Rédigé par uTux Aucun commentaireWe had that crazy situation where a Zabbix Proxy was down (VM stopped) and we had no idea about it.
That was quite the surprise because "Well, we should have had a crapload of 'No data' alerts from every host that report to that proxy". Spoiler alert: No, we didn't. We lost monitoring over hundreds of hosts for 24+ hours and everything was fine in Zabbix UI. In fact I realized that situation when the network engineer asked me why his Zabbix dashboards were empty.
An explanation
I admit I don't understand the nodata documentation regarding the function's behavior when a proxy is down. What I understand from real life use case: in a full Active configuration, nodata() based triggers won't work if data can't be collected.
Yes, that sounds stupid because we usually use nodata() triggers to detect when a host goes offline and does not report to Zabbix any longer.
Workarounds
1 - Monitor your proxies
There is an "Zabbix internal" item that can help us: zabbix[proxy,<name>,<param>]. According to the documentation:
- param - lastaccess - the timestamp of the last heartbeat message received from proxy; - This item is always processed by Zabbix server regardless of host location (on server or proxy).
What that means is that we have a reliable way to register when was the last time that the Zabbix Proxy reported to the server. We can use that information to build a trigger.
You can edit the "Zabbix proxy health" template and add an item:
- Name: Zabbix Proxy last access time
- Type: Zabbix internal
- Key: zabbix[proxy,{HOST.NAME},lastaccess]

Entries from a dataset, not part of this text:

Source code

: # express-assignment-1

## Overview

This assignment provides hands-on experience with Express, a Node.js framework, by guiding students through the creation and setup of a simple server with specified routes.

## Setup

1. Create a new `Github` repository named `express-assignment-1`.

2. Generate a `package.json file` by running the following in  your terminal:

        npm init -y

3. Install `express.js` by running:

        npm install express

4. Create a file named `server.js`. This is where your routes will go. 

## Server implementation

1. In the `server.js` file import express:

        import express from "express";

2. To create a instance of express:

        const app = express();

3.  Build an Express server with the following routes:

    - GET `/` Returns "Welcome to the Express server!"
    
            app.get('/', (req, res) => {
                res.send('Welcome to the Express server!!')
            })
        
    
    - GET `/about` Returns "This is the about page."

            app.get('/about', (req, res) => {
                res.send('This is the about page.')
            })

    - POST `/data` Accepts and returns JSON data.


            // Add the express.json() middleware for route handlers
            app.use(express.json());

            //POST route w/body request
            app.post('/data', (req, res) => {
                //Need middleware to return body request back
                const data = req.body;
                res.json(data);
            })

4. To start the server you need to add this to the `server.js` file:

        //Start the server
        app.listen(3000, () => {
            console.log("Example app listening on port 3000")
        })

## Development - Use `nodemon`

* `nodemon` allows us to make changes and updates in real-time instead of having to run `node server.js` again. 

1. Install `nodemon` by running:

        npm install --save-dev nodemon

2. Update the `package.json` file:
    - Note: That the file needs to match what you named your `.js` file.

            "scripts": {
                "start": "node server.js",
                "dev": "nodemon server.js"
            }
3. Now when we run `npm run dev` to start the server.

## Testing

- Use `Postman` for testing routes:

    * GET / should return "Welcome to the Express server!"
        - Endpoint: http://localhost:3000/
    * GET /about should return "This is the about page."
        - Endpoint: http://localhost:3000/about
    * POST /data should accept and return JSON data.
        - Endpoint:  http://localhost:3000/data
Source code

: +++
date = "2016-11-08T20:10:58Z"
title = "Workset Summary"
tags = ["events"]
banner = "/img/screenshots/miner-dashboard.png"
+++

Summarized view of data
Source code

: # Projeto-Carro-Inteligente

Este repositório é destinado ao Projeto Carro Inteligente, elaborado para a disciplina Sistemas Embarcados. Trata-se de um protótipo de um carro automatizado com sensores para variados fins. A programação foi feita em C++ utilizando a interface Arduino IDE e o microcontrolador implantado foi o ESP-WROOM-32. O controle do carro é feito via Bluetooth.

- Type of information: Numeric (unsigned)
- Units: unixtime
Then create a trigger:
- Name: "Proxy did not reported to the server for a long time"
- Expression: fuzzytime(/template/zabbix[proxy,{HOST.NAME},lastaccess],15m)=0
Now if you shut down your proxy, an alert should be triggered within 15 minutes.
2 - Enforce "strict" mode in nodata()
The nodata() function has an optional parameter that you can set to "strict":
mode - if set to strict (double-quoted), this function will be insensitive to proxy availability (see comments for details).
You can add that parameter to the "base" Linux and Windows active templates. Now your nodata() based triggers should fire up for every single monitored host even if they can't report to Zabbix.